Optometry has a long history as a legislative profession. We started off with very few rights in terms of what we were allowed to do. Since then, optometry has consistently expanded its scope. When I see students who are entering this profession, I see a lot of excitement to continue that trajectory. They won't let it stay stagnant. They are constantly innovating the profession.


It’s not just about learning the facts anymore. I am inspired to see students leaning into the options that modern technology is offering us. There are amazing devices in AI that are going to fundamentally change how we practice.


The other is perhaps the opposite of what I mentioned above. I am super excited when I see students problem solve creatively. When students can look at journal articles or other new advances in equipment, and critically gauge these options with a healthy level of skepticism, I feel proud. If they are always asking is this really a good thing for patients, then I’m happy.



Let's shift gears a little... Let's get to know you a little better...

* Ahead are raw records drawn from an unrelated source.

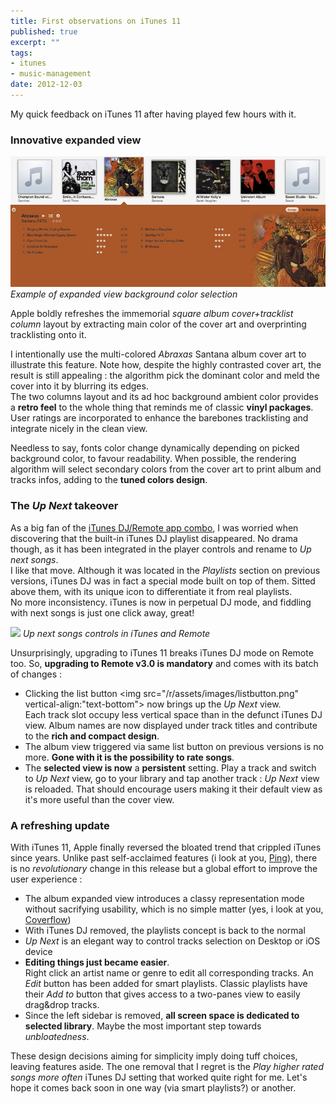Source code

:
 ```yaml
---
title: First observations on iTunes 11
published: true
excerpt: ""
tags:
- itunes
- music-management
date: 2012-12-03
---
```


My quick feedback on iTunes 11 after having played few hours with it.

### Innovative expanded view

![](/public/img/posts/itunes11-expanded-view.jpg)
*Example of expanded view background color selection*

Apple boldly refreshes the immemorial *square album cover+tracklist column* layout by extracting main color of the cover art and overprinting tracklisting onto it.

I intentionally use the multi-colored *Abraxas* Santana album cover art to illustrate this feature. Note how, despite the highly contrasted cover art, the result is still appealing : the algorithm pick the dominant color and meld the cover into it by blurring its edges.  
The two columns layout and its ad hoc background ambient color provides a **retro feel** to the whole thing that reminds me of classic **vinyl packages**. User ratings are incorporated to enhance the barebones tracklisting and integrate nicely in the clean view.

Needless to say, fonts color change dynamically depending on picked background color, to favour readability. When possible, the rendering algorithm will select secondary colors from the cover art to print album and tracks infos, adding to the **tuned colors design**.

### The *Up Next* takeover

As a big fan of the [iTunes DJ/Remote app combo](/blog/itunes-dj-mode/), I was worried when discovering that the built-in iTunes DJ playlist disappeared. No drama though, as it has been integrated in the player controls and rename to *Up next songs*.  
I like that move. Although it was located in the *Playlists* section on previous versions, iTunes DJ was in fact a special mode built on top of them. Sitted above them, with its unique icon to differentiate it from real playlists.  
No more inconsistency. iTunes is now in perpetual DJ mode, and fiddling with next songs is just one click away, great!  

![](/public/img/posts/itunes11.jpg")
*Up next songs controls in iTunes and Remote*

Unsurprisingly, upgrading to iTunes 11 breaks iTunes DJ mode on Remote too. So, **upgrading to Remote v3.0 is mandatory** and comes with its batch of changes :

- Clicking the list button <img src="/r/assets/images/listbutton.png" vertical-align:"text-bottom"> now brings up the *Up Next* view.  
 Each track slot occupy less vertical space than in the defunct iTunes DJ view. Album names are now displayed under track titles and contribute to the **rich and compact design**.
- The album view triggered via same list button on previous versions is no more. **Gone with it is the possibility to rate songs**.
- The **selected view is now** a **persistent** setting. Play a track and switch to *Up Next* view, go to your library and tap another track : *Up Next* view is reloaded. That should encourage users making it their default view as it's more useful than the cover view.


### A refreshing update

With iTunes 11, Apple finally reversed the bloated trend that crippled iTunes since years. 
Unlike past self-acclaimed features (i look at you, [Ping][1]), there is no *revolutionary* change
in this release but a global effort to improve the user experience :   

- The album expanded view introduces a classy representation mode without sacrifying usability, which is no simple matter (yes, i look at you, [Coverflow][2])
- With iTunes DJ removed, the playlists concept is back to the normal
- *Up Next* is an elegant way to control tracks selection on Desktop or iOS device
- **Editing things just became easier**.  
Right click an artist name or genre to edit all corresponding tracks. An *Edit* button has been added for smart playlists. Classic playlists have their *Add to* button that gives access to a two-panes view to easily drag&drop tracks.   
- Since the left sidebar is removed, **all screen space is dedicated to selected library**. Maybe the most important step towards *unbloatedness*.

These design decisions aiming for simplicity imply doing tuff choices, leaving features aside. The one removal that I regret is the *Play higher rated songs more often* iTunes DJ setting that worked quite right for me. Let's hope it comes back soon in one way (via smart playlists?) or another.  

[1]: http://en.wikipedia.org/wiki/ITunes_Ping
[2]: http://en.wikipedia.org/wiki/Cover_Flow
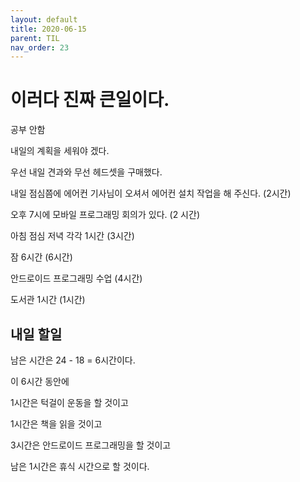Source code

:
 ```yaml
---
layout: default
title: 2020-06-15
parent: TIL
nav_order: 23
---
```


# 이러다 진짜 큰일이다.

공부 안함

내일의 계획을 세워야 겠다.

우선 내일 견과와 무선 헤드셋을 구매했다.

내일 점심쯤에 에어컨 기사님이 오셔서 에어컨 설치 작업을 해 주신다. (2시간)

오후 7시에 모바일 프로그래밍 회의가 있다. (2 시간)

아침 점심 저녁 각각 1시간 (3시간)

잠 6시간 (6시간)

안드로이드 프로그래밍 수업 (4시간)

도서관 1시간 (1시간)

## 내일 할일

남은 시간은 24 - 18 = 6시간이다.

이 6시간 동안에

1시간은 턱걸이 운동을 할 것이고

1시간은 책을 읽을 것이고

3시간은 안드로이드 프로그래밍을 할 것이고

남은 1시간은 휴식 시간으로 할 것이다.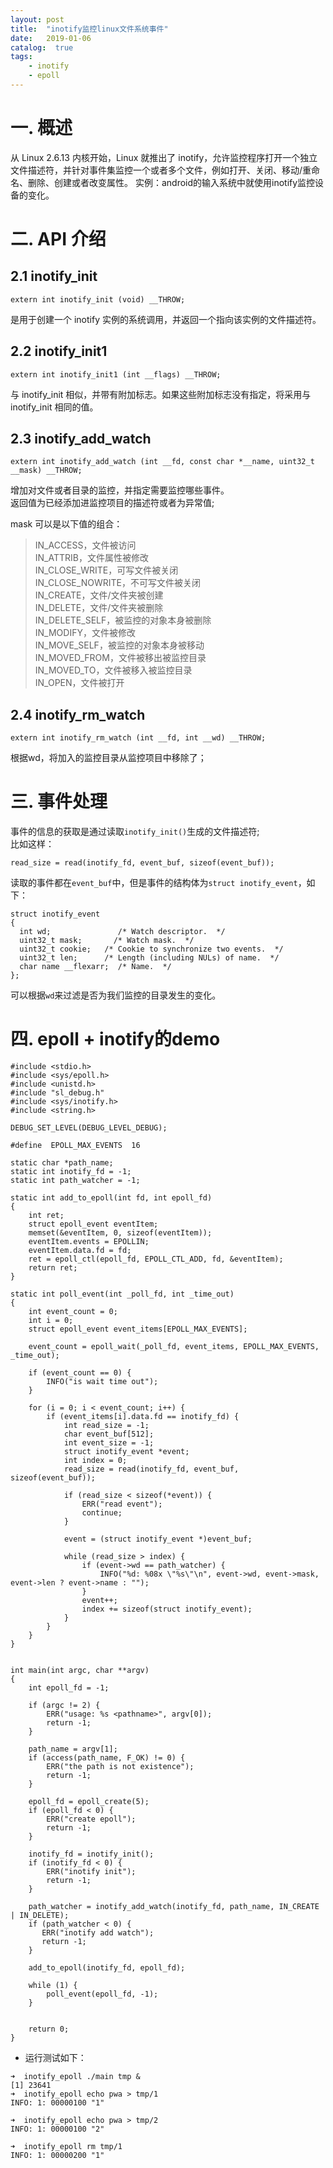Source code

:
 ```yaml
---
layout: post
title:  "inotify监控linux文件系统事件"
date:   2019-01-06
catalog:  true
tags:
    - inotify
    - epoll
---
```


# 一. 概述

从 Linux 2.6.13 内核开始，Linux 就推出了 inotify，允许监控程序打开一个独立文件描述符，并针对事件集监控一个或者多个文件，例如打开、关闭、移动/重命名、删除、创建或者改变属性。 实例：android的输入系统中就使用inotify监控设备的变化。


# 二. API 介绍

## 2.1 inotify_init

```
extern int inotify_init (void) __THROW;
```

是用于创建一个 inotify 实例的系统调用，并返回一个指向该实例的文件描述符。


## 2.2 inotify_init1

```
extern int inotify_init1 (int __flags) __THROW;
```

与 inotify_init 相似，并带有附加标志。如果这些附加标志没有指定，将采用与 inotify_init 相同的值。

## 2.3 inotify_add_watch

```
extern int inotify_add_watch (int __fd, const char *__name, uint32_t __mask) __THROW;
```

增加对文件或者目录的监控，并指定需要监控哪些事件。  
返回值为已经添加进监控项目的描述符或者为异常值;

mask 可以是以下值的组合： 


>IN_ACCESS，文件被访问  
IN_ATTRIB，文件属性被修改  
IN_CLOSE_WRITE，可写文件被关闭  
IN_CLOSE_NOWRITE，不可写文件被关闭  
IN_CREATE，文件/文件夹被创建  
IN_DELETE，文件/文件夹被删除  
IN_DELETE_SELF，被监控的对象本身被删除  
IN_MODIFY，文件被修改  
IN_MOVE_SELF，被监控的对象本身被移动  
IN_MOVED_FROM，文件被移出被监控目录  
IN_MOVED_TO，文件被移入被监控目录  
IN_OPEN，文件被打开  


## 2.4 inotify_rm_watch

```
extern int inotify_rm_watch (int __fd, int __wd) __THROW;
```

根据wd，将加入的监控目录从监控项目中移除了；


# 三. 事件处理

事件的信息的获取是通过读取`inotify_init()`生成的文件描述符;  
比如这样：  

```
read_size = read(inotify_fd, event_buf, sizeof(event_buf));
```

读取的事件都在`event_buf`中，但是事件的结构体为`struct inotify_event`，如下：  

```
struct inotify_event
{
  int wd;		        /* Watch descriptor.  */
  uint32_t mask;	   /* Watch mask.  */
  uint32_t cookie;	 /* Cookie to synchronize two events.  */
  uint32_t len;		 /* Length (including NULs) of name.  */
  char name __flexarr;	/* Name.  */
};
```

可以根据`wd`来过滤是否为我们监控的目录发生的变化。



# 四. epoll + inotify的demo

```
#include <stdio.h>
#include <sys/epoll.h>
#include <unistd.h>
#include "sl_debug.h"
#include <sys/inotify.h>
#include <string.h>

DEBUG_SET_LEVEL(DEBUG_LEVEL_DEBUG);

#define  EPOLL_MAX_EVENTS  16

static char *path_name;
static int inotify_fd = -1;
static int path_watcher = -1;

static int add_to_epoll(int fd, int epoll_fd)
{
	int ret;
    struct epoll_event eventItem;
    memset(&eventItem, 0, sizeof(eventItem));
    eventItem.events = EPOLLIN;
    eventItem.data.fd = fd;
    ret = epoll_ctl(epoll_fd, EPOLL_CTL_ADD, fd, &eventItem);
	return ret;
}

static int poll_event(int _poll_fd, int _time_out)
{
    int event_count = 0;
    int i = 0;
    struct epoll_event event_items[EPOLL_MAX_EVENTS];

    event_count = epoll_wait(_poll_fd, event_items, EPOLL_MAX_EVENTS, _time_out);

    if (event_count == 0) {
        INFO("is wait time out");
    }

    for (i = 0; i < event_count; i++) {
        if (event_items[i].data.fd == inotify_fd) {
            int read_size = -1;
            char event_buf[512];
            int event_size = -1;
            struct inotify_event *event;
            int index = 0;
            read_size = read(inotify_fd, event_buf, sizeof(event_buf));

            if (read_size < sizeof(*event)) {
                ERR("read event"); 
                continue;
            }

            event = (struct inotify_event *)event_buf;

            while (read_size > index) {
                if (event->wd == path_watcher) {
                    INFO("%d: %08x \"%s\"\n", event->wd, event->mask, event->len ? event->name : "");
                }
                event++;
                index += sizeof(struct inotify_event);
            }
        } 
    }
}


int main(int argc, char **argv)
{
    int epoll_fd = -1;

    if (argc != 2) {
        ERR("usage: %s <pathname>", argv[0]);
        return -1;
    }

    path_name = argv[1];
    if (access(path_name, F_OK) != 0) {
        ERR("the path is not existence");
        return -1;
    }

    epoll_fd = epoll_create(5);
    if (epoll_fd < 0) {
        ERR("create epoll");
        return -1;
    }

    inotify_fd = inotify_init();
    if (inotify_fd < 0) {
        ERR("inotify init");
        return -1;
    }

    path_watcher = inotify_add_watch(inotify_fd, path_name, IN_CREATE | IN_DELETE);
    if (path_watcher < 0) {
       ERR("inotify add watch"); 
       return -1;
    }

    add_to_epoll(inotify_fd, epoll_fd);

    while (1) {
        poll_event(epoll_fd, -1);
    }


    return 0;
}
```

- 运行测试如下：

```
➜  inotify_epoll ./main tmp &
[1] 23641
➜  inotify_epoll echo pwa > tmp/1
INFO: 1: 00000100 "1"

➜  inotify_epoll echo pwa > tmp/2
INFO: 1: 00000100 "2"

➜  inotify_epoll rm tmp/1
INFO: 1: 00000200 "1"
```





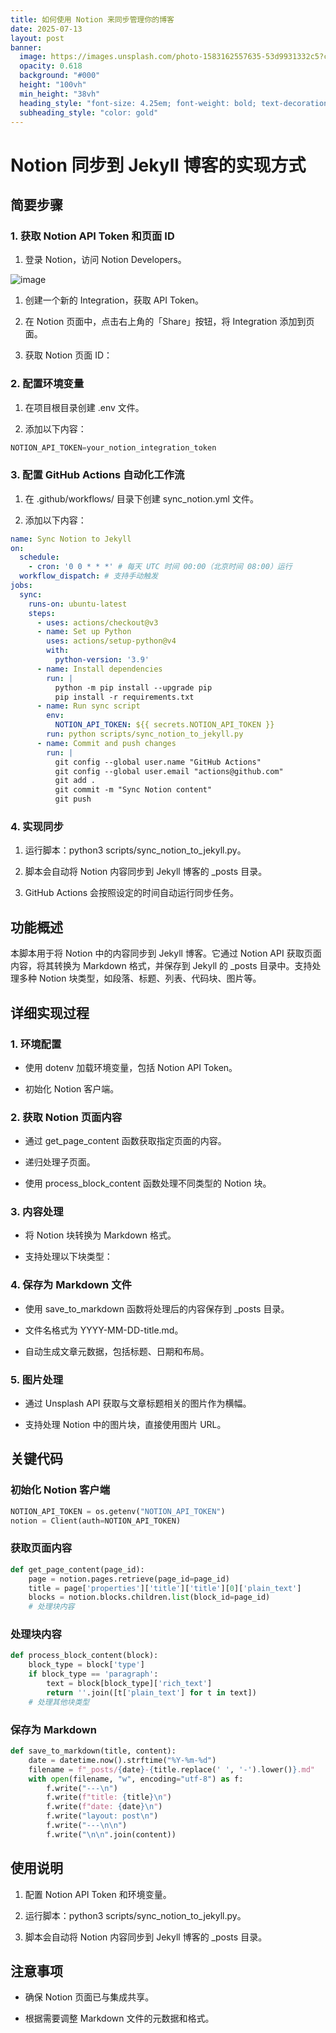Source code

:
 ```yaml
---
title: 如何使用 Notion 来同步管理你的博客
date: 2025-07-13
layout: post
banner:
  image: https://images.unsplash.com/photo-1583162557635-53d9931332c5?crop=entropy&cs=tinysrgb&fit=max&fm=jpg&ixid=M3w2OTIwMzJ8MHwxfHJhbmRvbXx8fHx8fHx8fDE3NTI0MDIyMzV8&ixlib=rb-4.1.0&q=80&w=1080
  opacity: 0.618
  background: "#000"
  height: "100vh"
  min_height: "38vh"
  heading_style: "font-size: 4.25em; font-weight: bold; text-decoration: underline"
  subheading_style: "color: gold"
---
```


# Notion 同步到 Jekyll 博客的实现方式

## 简要步骤

### 1. 获取 Notion API Token 和页面 ID

1. 登录 Notion，访问 Notion Developers。

![image](https://prod-files-secure.s3.us-west-2.amazonaws.com/a7a0cc5a-89b9-4cda-8686-1fba0ca52f40/d19c1afe-dea5-4312-9333-786b0ba83054/image.png?X-Amz-Algorithm=AWS4-HMAC-SHA256&X-Amz-Content-Sha256=UNSIGNED-PAYLOAD&X-Amz-Credential=ASIAZI2LB4667MIXVNQX%2F20250713%2Fus-west-2%2Fs3%2Faws4_request&X-Amz-Date=20250713T102354Z&X-Amz-Expires=3600&X-Amz-Security-Token=IQoJb3JpZ2luX2VjEPf%2F%2F%2F%2F%2F%2F%2F%2F%2F%2FwEaCXVzLXdlc3QtMiJHMEUCIQCAu3hrvw%2Fhx4%2BCPPdce54OZYONz%2FagoREM0YZiHWExTwIgaX5mUn02KdSeWCtG7xsSHKcUb41KlDVMPRz6l%2FQjj3Eq%2FwMIEBAAGgw2Mzc0MjMxODM4MDUiDNbqPlE%2Bz%2FRAlDsaeCrcAx9qyv2TUOstnD13xjE9fVynB4xMCGged4DovkL5vDVuL8RTGTzr0JPWO0IT6gUj5L6%2FvhuFILTpBk6SIefDZCJaG0ntY%2FgMUkgNDPZHu5NEK%2FKegC3pi1P6SrXUP1Q0h5ZR%2Fg6mFRC1EmFldHwPkOo46EkICgNe3aUagstHV22obJwGxSBQDh4ZDHfQJSUgV2FjyrnDWfxjGQj4%2Fltjj%2FzpNUBwpUR%2BQ1vNf7IHYZu7fHuTOHe%2BCVLF8GtS4cClwqDVIh2KPn2C4oH23Sn7aFnnZDk9%2BFJC8oatItiKnjgmINOJgmsoiPiVoVg6AU7LEuNcVNVWLd6h8cVxhVqCrgM78rVI8G0Izz9mGrU82y6cEw%2B5aTj8e70%2F6HOtOpiSnUVwc%2F2w85DknPPfI2ZXgsFPCKggqEvHHCboU3hycZJ4ZvHovWJP83Ox5yaaV9%2FQ2tIcSR%2BV7bpMg7rnHfKKFwSIlUJ20NMls6m8EaESIsJ4aoIU4Q7HH5x8MxstLOUxY5ur9X1Ocxgy7dmrMCWOZj4w%2FaVoow9oVFFae58Lhru9nF%2BnrUNJ%2F9%2FZkLYag6wSgSJoxPm5N10mnZ7c0900ABGzdpBRCjUagIIxGyX3mCygcGa100%2BHCiPvTBLJMOGjzcMGOqUBY3wWhi7Rn81YpBaP%2BaAs66b6ft9huBY4k%2FTV4730mRVaiiWWoxGbxoaqN0tglD1CpW1ZNeHAuiSv8ZLx8z3sgkVlRUX%2Fy4F7QHA37eN5KJkhOKA4%2FG2m1dcgk9VYXkhVJcn0jNhXwdt3kAip07Tu7JM92bIkmFB1qgnpVz8NNNLR6upWQqfugiIG6aTdwRS9thZN%2BXUYYjErKoIpCBpK%2FR4b23Ps&X-Amz-Signature=dda996e3f4c238bf23e3668836756993a715bb5aad6a1cb0c60c9154d197d499&X-Amz-SignedHeaders=host&x-amz-checksum-mode=ENABLED&x-id=GetObject)

1. 创建一个新的 Integration，获取 API Token。

1. 在 Notion 页面中，点击右上角的「Share」按钮，将 Integration 添加到页面。

1. 获取 Notion 页面 ID：


### 2. 配置环境变量

1. 在项目根目录创建 .env 文件。

1. 添加以下内容：

```javascript
NOTION_API_TOKEN=your_notion_integration_token
```

### 3. 配置 GitHub Actions 自动化工作流

1. 在 .github/workflows/ 目录下创建 sync_notion.yml 文件。

1. 添加以下内容：

```yaml
name: Sync Notion to Jekyll
on:
  schedule:
    - cron: '0 0 * * *' # 每天 UTC 时间 00:00（北京时间 08:00）运行
  workflow_dispatch: # 支持手动触发
jobs:
  sync:
    runs-on: ubuntu-latest
    steps:
      - uses: actions/checkout@v3
      - name: Set up Python
        uses: actions/setup-python@v4
        with:
          python-version: '3.9'
      - name: Install dependencies
        run: |
          python -m pip install --upgrade pip
          pip install -r requirements.txt
      - name: Run sync script
        env:
          NOTION_API_TOKEN: ${{ secrets.NOTION_API_TOKEN }}
        run: python scripts/sync_notion_to_jekyll.py
      - name: Commit and push changes
        run: |
          git config --global user.name "GitHub Actions"
          git config --global user.email "actions@github.com"
          git add .
          git commit -m "Sync Notion content"
          git push
```

### 4. 实现同步

1. 运行脚本：python3 scripts/sync_notion_to_jekyll.py。

1. 脚本会自动将 Notion 内容同步到 Jekyll 博客的 _posts 目录。

1. GitHub Actions 会按照设定的时间自动运行同步任务。

## 功能概述

本脚本用于将 Notion 中的内容同步到 Jekyll 博客。它通过 Notion API 获取页面内容，将其转换为 Markdown 格式，并保存到 Jekyll 的 _posts 目录中。支持处理多种 Notion 块类型，如段落、标题、列表、代码块、图片等。

## 详细实现过程

### 1. 环境配置

- 使用 dotenv 加载环境变量，包括 Notion API Token。

- 初始化 Notion 客户端。

### 2. 获取 Notion 页面内容

- 通过 get_page_content 函数获取指定页面的内容。

- 递归处理子页面。

- 使用 process_block_content 函数处理不同类型的 Notion 块。

### 3. 内容处理

- 将 Notion 块转换为 Markdown 格式。

- 支持处理以下块类型：


### 4. 保存为 Markdown 文件

- 使用 save_to_markdown 函数将处理后的内容保存到 _posts 目录。

- 文件名格式为 YYYY-MM-DD-title.md。

- 自动生成文章元数据，包括标题、日期和布局。

### 5. 图片处理

- 通过 Unsplash API 获取与文章标题相关的图片作为横幅。

- 支持处理 Notion 中的图片块，直接使用图片 URL。

## 关键代码

### 初始化 Notion 客户端

```python
NOTION_API_TOKEN = os.getenv("NOTION_API_TOKEN")
notion = Client(auth=NOTION_API_TOKEN)
```

### 获取页面内容

```python
def get_page_content(page_id):
    page = notion.pages.retrieve(page_id=page_id)
    title = page['properties']['title']['title'][0]['plain_text']
    blocks = notion.blocks.children.list(block_id=page_id)
    # 处理块内容
```

### 处理块内容

```python
def process_block_content(block):
    block_type = block['type']
    if block_type == 'paragraph':
        text = block[block_type]['rich_text']
        return ''.join([t['plain_text'] for t in text])
    # 处理其他块类型
```

### 保存为 Markdown

```python
def save_to_markdown(title, content):
    date = datetime.now().strftime("%Y-%m-%d")
    filename = f"_posts/{date}-{title.replace(' ', '-').lower()}.md"
    with open(filename, "w", encoding="utf-8") as f:
        f.write("---\n")
        f.write(f"title: {title}\n")
        f.write(f"date: {date}\n")
        f.write("layout: post\n")
        f.write("---\n\n")
        f.write("\n\n".join(content))
```

## 使用说明

1. 配置 Notion API Token 和环境变量。

1. 运行脚本：python3 scripts/sync_notion_to_jekyll.py。

1. 脚本会自动将 Notion 内容同步到 Jekyll 博客的 _posts 目录。

## 注意事项

- 确保 Notion 页面已与集成共享。

- 根据需要调整 Markdown 文件的元数据和格式。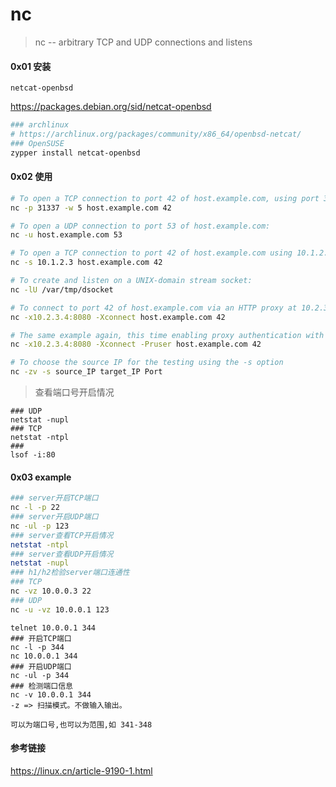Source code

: # nc

> nc -- arbitrary TCP and UDP connections and listens

#### 0x01 安装

`netcat-openbsd`

https://packages.debian.org/sid/netcat-openbsd

```bash
### archlinux
# https://archlinux.org/packages/community/x86_64/openbsd-netcat/
### OpenSUSE
zypper install netcat-openbsd
```

#### 0x02 使用

```bash
# To open a TCP connection to port 42 of host.example.com, using port 31337 as the source port, with a timeout of 5 seconds:
nc -p 31337 -w 5 host.example.com 42

# To open a UDP connection to port 53 of host.example.com:
nc -u host.example.com 53

# To open a TCP connection to port 42 of host.example.com using 10.1.2.3 as the IP for the local end of the connection:
nc -s 10.1.2.3 host.example.com 42

# To create and listen on a UNIX-domain stream socket:
nc -lU /var/tmp/dsocket

# To connect to port 42 of host.example.com via an HTTP proxy at 10.2.3.4, port 8080. This example could also be used by ssh(1); see the ProxyCommand directive in ssh_config(5) for more information.
nc -x10.2.3.4:8080 -Xconnect host.example.com 42

# The same example again, this time enabling proxy authentication with username "ruser" if the proxy requires it:
nc -x10.2.3.4:8080 -Xconnect -Pruser host.example.com 42

# To choose the source IP for the testing using the -s option
nc -zv -s source_IP target_IP Port
```

> 查看端口号开启情况

```shell
### UDP
netstat -nupl
### TCP
netstat -ntpl
###
lsof -i:80
```

#### 0x03 example

```bash
### server开启TCP端口
nc -l -p 22
### server开启UDP端口
nc -ul -p 123
### server查看TCP开启情况
netstat -ntpl
### server查看UDP开启情况
netstat -nupl
### h1/h2检验server端口连通性
### TCP
nc -vz 10.0.0.3 22
### UDP
nc -u -vz 10.0.0.1 123
```

```shell
telnet 10.0.0.1 344
### 开启TCP端口
nc -l -p 344
nc 10.0.0.1 344
### 开启UDP端口
nc -ul -p 344
### 检测端口信息
nc -v 10.0.0.1 344
-z => 扫描模式。不做输入输出。

可以为端口号,也可以为范围,如 341-348
```

#### 参考链接

<https://linux.cn/article-9190-1.html>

Who beyond the optometry field inspires you?


The top person is absolutely Brene Brown. I've been following her for over a decade now -- all the way back to her first viral TED talk. I have read every single one of her books and her books have been an essential cornerstone which has helped me work through some of my own issues. They have helped get me to where I am today.


Daring Greatly has especially appealed to me which builds off of Teddy Roosevelt's quote: The one outside looking in does not get to make all the critiques. Instead, " The credit belongs to the man who is actually in the arena... who actually strives to do the deeds;… who at the best knows in the end the triumph of high achievement, and who at the worst, if he fails, at least fails while daring greatly.”


And that fundamentally is who I want to be. Even if you come up short 9 times out of 10. You're still in it. You're still trying to make a change.


What's one thing most people don't know about you?


I'm going to be honest, I try to be an open-book and happily let students know me beyond my role as Dean of Student Affairs.


I think perhaps one thing that not everyone knows about me and my background is that I was the first person in my family to graduate college. My mom was the high school valedictorian whose family just couldn't afford to pay for her college. My dad, was drafted and did get some schooling through the GI bill, but ultimately had to leave due to finances. They worked their tails off to make sure I could get an education. To then have a doctor in their family... I think it means a lot to them.


I acknowledge many parts of my story have allowed me to have a more privileged upbringing than others. I also know that my parents work ethic is part of what motivated me to become a doctor.





What has been the best and worst thing about quarantine for you?

These last few months, I have really missed being able to connect with students one-on-one. When students feel upset or anxious, I want to be 100% there for them and even on my best days, when I have to rely on a screen for all of my communications, I feel like I can only be 90% there for them.


The best thing has definitely been trying out living with my girlfriend. Quarantine accelerated our timeline, but it has been really fun. Plus, we're raising an adorable puppy! What could be better?




Thanks Dr. Mothersbaugh for providing us a little peak into your life. It's been great fun!